The structure of Sec. 841(b)(1)(A)(iii) indicates the legislative goals for that section and provides further evidence that our interpretation reflects Congress' intent for its mandatory sentence enhancements. A person who violates Sec. 841(a) and meets one of the predicate definitions of drug offenders subject to Sec. 841(b)(1)(A) mandatory sentencing, see Sec. 841(b)(1)(A)(i)-(viii), receives a mandatory minimum of ten years imprisonment. The next step provides that if that person has one qualifying prior conviction upon violating Sec. 841(a), he receives a mandatory minimum of twenty years and a maximum of life. The next and final step provides that if that person has two qualifying convictions upon violating Sec. 841(a), he receives life without possibility of release. In the structure of these mandatory enhancement provisions, Congress has mandated a progressive, incremental, "stairstep" approach to punishment of repeat offenders.
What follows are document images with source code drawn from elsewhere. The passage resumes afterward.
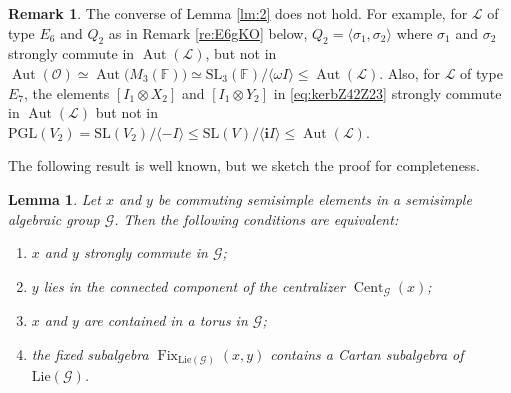 \documentclass[a4paper,reqno]{amsart}
\newtheorem{lemma}[theorem]{Lemma}
\theoremstyle{definition}
\newtheorem{remark}[theorem]{Remark}
\numberwithin{theorem}{section}
\numberwithin{equation}{section}
\begin{document}
\begin{remark}
The converse of Lemma \ref{lm:2} does not hold. For example, for ${\mathcal{L}}$ of type $E_6$ and $Q_2$ as in Remark \ref{re:E6gKO} below, $Q_2=\langle \sigma_1,\sigma_2\rangle$ where $\sigma_1$ and $\sigma_2$ strongly commute in $\operatorname{\mathrm{Aut}}({\mathcal{L}})$, but not in $\operatorname{\mathrm{Aut}}({\mathcal{O}})\simeq\operatorname{\mathrm{Aut}}\bigl(M_3({\mathbb{F}})\bigr)\simeq{\mathrm{SL}}_3({\mathbb{F}})/\langle\omega I\rangle\leq \operatorname{\mathrm{Aut}}({\mathcal{L}})$. Also, for ${\mathcal{L}}$ of type $E_7$,
the elements $[I_1\otimes X_2]$ and $[I_1\otimes Y_2]$ in \eqref{eq:kerbZ42Z23} strongly commute in $\operatorname{\mathrm{Aut}}({\mathcal{L}})$ but not in ${\mathrm{PGL}}(V_2)={\mathrm{SL}}(V_2)/\langle -I\rangle\leq {\mathrm{SL}}(V)/\langle{\mathbf{i}} I\rangle\leq \operatorname{\mathrm{Aut}}({\mathcal{L}})$.
\end{remark}

The following result is well known, but we sketch the proof for completeness.

\begin{lemma}\label{lm:3}
Let $x$ and $y$ be commuting semisimple elements in a semisimple algebraic group ${\mathcal{G}}$. Then the following conditions are equivalent:
\begin{enumerate}
\item $x$ and $y$ strongly commute in ${\mathcal{G}}$;
\item $y$ lies in the connected component of the centralizer $\operatorname{\mathrm{Cent}}_{\mathcal{G}}(x)$;
\item $x$ and $y$ are contained in a torus in ${\mathcal{G}}$;
\item the fixed subalgebra $\operatorname{\mathrm{Fix}}_{{\mathrm{Lie}}({\mathcal{G}})}(x,y)$ contains a Cartan subalgebra of ${\mathrm{Lie}}({\mathcal{G}})$.
\end{enumerate}
\end{lemma}
\end{document}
Although, as noted, the legislative history of these provisions does not directly speak to the problem of treating related convictions separately, that history gives some indications of the intent and expectation that Sec. 841(b)'s increased punishments would turn on criminal episodes that occurred at distinct times. Congress denominated Sec. 6452 of the Anti-Drug Abuse Act, which created this mandatory life sentence, "Life in Prison for Three-Time Drug Offender." Senator Boschwitz, describing some of the Act's provisions on the Senate floor, similarly referred to Sec. 6452 as "a 'three-time loser' for dealers, with mandatory life sentences for third-time drug trafficking offenses." 134 Cong.Rec. S12637, S12638 (daily ed. Sept. 15, 1988). These references, though lacking independent probative force, certainly corroborate Congress' intent that the predicate convictions should have occurred on occasions "distinct in time." Cf. Petty II, 828 F.2d at 3.



For the foregoing reasons, we affirm Blackwood's convictions, vacate the sentence imposed, and remand for entry of the alternative Guidelines sentence imposed.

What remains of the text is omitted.